Created 01-28-2021 03:26 AM
I have created a process in Nifi to get a file from a first folder, compress it and delete the uncompressed file. I have used:
GetHDFS: to get the file, deleting it from the folder (Keep Source File is set to False)
PutHDFS: to compress the file and save in a second folder
The process seems working, in fact the file is not anymore in the first folder and the compressed file is in the second folder.
The problem is that a warning message is displayed:
Could not remove <file path> from HDFS. Not ingesting this file...

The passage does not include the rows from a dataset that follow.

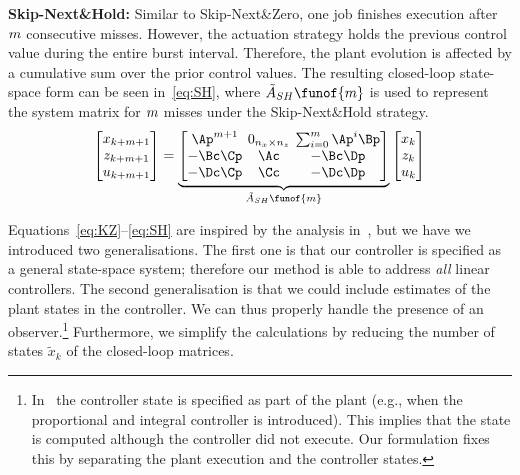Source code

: \textbf{Skip-Next\&Hold: }%
%
Similar to Skip-Next\&Zero, one job finishes execution after $m$ consecutive misses.
However, the actuation strategy holds the previous control value during the entire burst interval.
Therefore, the plant evolution is affected by a cumulative sum over the prior control values.
The resulting closed-loop state-space form can be seen in~\eqref{eq:SH}, where $\tilde A_{SH}\funof{\nummisses}$ is used to represent the system matrix for $m$ misses under the Skip-Next\&Hold strategy.
%
\begin{equation}
\setlength\arraycolsep{2pt}
\label{eq:SH}
    \begin{bmatrix}
        x_{k+\nummisses+1} \\
        z_{k+\nummisses+1} \\
        u_{k+\nummisses+1}
    \end{bmatrix} = 
    \underbrace{\begin{bmatrix}
        \Ap^{\nummisses+1}  & 0_{n_x \times n_z}  & \sum_{i=0}^\nummisses \Ap^i\Bp \\
        -\Bc\Cp             & \Ac                                       & -\Bc\Dp \\
        -\Dc\Cp             & \Cc                                       & -\Dc\Dp
    \end{bmatrix}}_{\tilde A_{SH}\funof{\nummisses}}
    \begin{bmatrix}
        x_{k} \\
        z_{k} \\
        u_{k}
    \end{bmatrix}
\end{equation}

Equations~\eqref{eq:KZ}--\eqref{eq:SH} are inspired by the analysis in~\cite{Maggio:2020}, but we have we introduced two generalisations.
The first one is that our controller is specified as a general state-space system; therefore our method is able to address \emph{all} linear controllers.
The second generalisation is that we could include estimates of the plant states in the controller.
We can thus properly handle the presence of an observer.\footnote{In~\cite{Maggio:2020} the controller state is specified as part of the plant (e.g., when the proportional and integral controller is introduced). This implies that the state is computed although the controller did not execute. Our formulation fixes this by separating the plant execution and the controller states.}
Furthermore, we simplify the calculations by reducing the number of states $\tilde{x}_k$ of the closed-loop matrices.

So I have the doubt that the uncompressed file is still somewhere in the HDFS, but I don't know where.
What does it mean the warning message?
Created 02-01-2021 06:27 AM
9 out of 10 times this message is caused because you run the GetHDFS on multiple nodes.
Both nodes see it, perhaps even try to pick it up, but clearly not both of these can delete it.
In old versions of NiFi you can fix this by setting the GetHDFS to run only on the primary node.
However, that will ofcourse burden the primary node more than it should.
So in recent versions (and likely yours) you will find the ListHDFS and FetchHDFS processors (and similar sets for different data sources). The lightweight List processor can then run on the primary node, and loadbalance to all nodes which will then Fetch.
Created 02-01-2021 06:27 AM
9 out of 10 times this message is caused because you run the GetHDFS on multiple nodes.
Both nodes see it, perhaps even try to pick it up, but clearly not both of these can delete it.
In old versions of NiFi you can fix this by setting the GetHDFS to run only on the primary node.
However, that will ofcourse burden the primary node more than it should.
So in recent versions (and likely yours) you will find the ListHDFS and FetchHDFS processors (and similar sets for different data sources). The lightweight List processor can then run on the primary node, and loadbalance to all nodes which will then Fetch.